Proposta em licitação: a oponibilidade dos termos e condições adicionais à administração pública
DOI:
https://doi.org/10.64568/rbinf.v15i28.1270Palabras clave:
Licitação Pública, Proposta do Licitante, Termos Adicionais, Vinculação ao Edital, Oponibilidade, Silêncio, Administrativo, Contrato Administrativo, Boa-fé Objetiva nas Contratações Públicas, Teoria Mista, Lei nº 14.133/2021Resumen
Este artigo examina a complexa questão da oponibilidade de termos e condições adicionais inseridos unilateralmente em propostas apresentadas em licitações públicas, desde que não contrários ao edital e ao futuro contrato administrativo.

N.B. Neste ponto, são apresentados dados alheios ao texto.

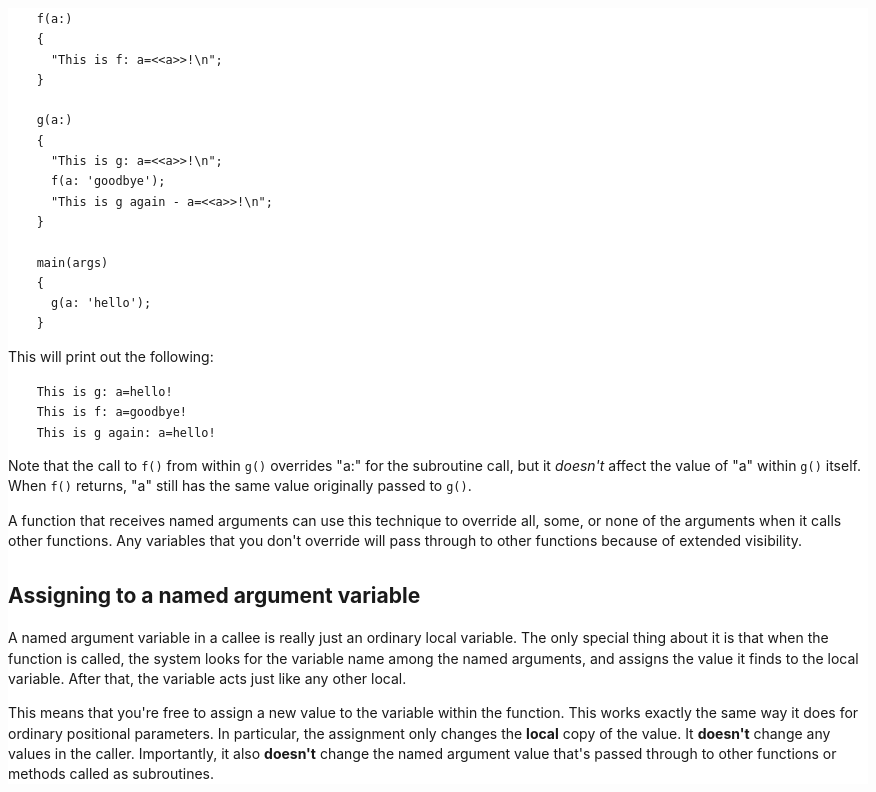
 ```
    f(a:)
    {
      "This is f: a=<<a>>!\n";
    }

    g(a:)
    {
      "This is g: a=<<a>>!\n";
      f(a: 'goodbye');
      "This is g again - a=<<a>>!\n";
    }

    main(args)
    {
      g(a: 'hello');
    }
```

This will print out the following:

```
    This is g: a=hello!
    This is f: a=goodbye!
    This is g again: a=hello!
```

Note that the call to `f()` from within
`g()` overrides "a:" for the subroutine call,
but it *doesn't* affect the value of "a" within
`g()` itself. When `f()`
returns, "a" still has the same value originally passed to
`g()`.

A function that receives named arguments can use this technique to
override all, some, or none of the arguments when it calls other
functions. Any variables that you don't override will pass through to
other functions because of extended visibility.

## Assigning to a named argument variable

A named argument variable in a callee is really just an ordinary local
variable. The only special thing about it is that when the function is
called, the system looks for the variable name among the named
arguments, and assigns the value it finds to the local variable. After
that, the variable acts just like any other local.

This means that you're free to assign a new value to the variable within
the function. This works exactly the same way it does for ordinary
positional parameters. In particular, the assignment only changes the
**local** copy of the value. It **doesn't** change any values in the
caller. Importantly, it also **doesn't** change the named argument value
that's passed through to other functions or methods called as
subroutines.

Investigou-se a natureza jurídica da proposta licitatória frente à proposta comercial e os efeitos do silêncio da Administração Pública diante de tais termos. A pesquisa confrontou três perspectivas teóricas: a restritiva-publicista, que nega validade a termos não previstos no edital; a privatista condicionada, que admite a vinculação se não houver ilegalidade ou prejuízo; e a mista/subsidiária, que propõe um diálogo entre os regimes público e privado. Conclui-se pela viabilidade condicionada da oponibilidade, defendendo-se a teoria mista, que pondera a compatibilidade do termo com o edital e a lei, a transparência, a oportunidade de análise pela Administração, a ausência de prejuízo ao interesse público e a boa-fé objetiva. A análise considerou o impacto da Lei nº 14.133/2021 e buscou estabelecer critérios para equilibrar a segurança jurídica nas licitações com a flexibilidade para incorporação de termos que possam ser benéficos, sem violar princípios fundamentais.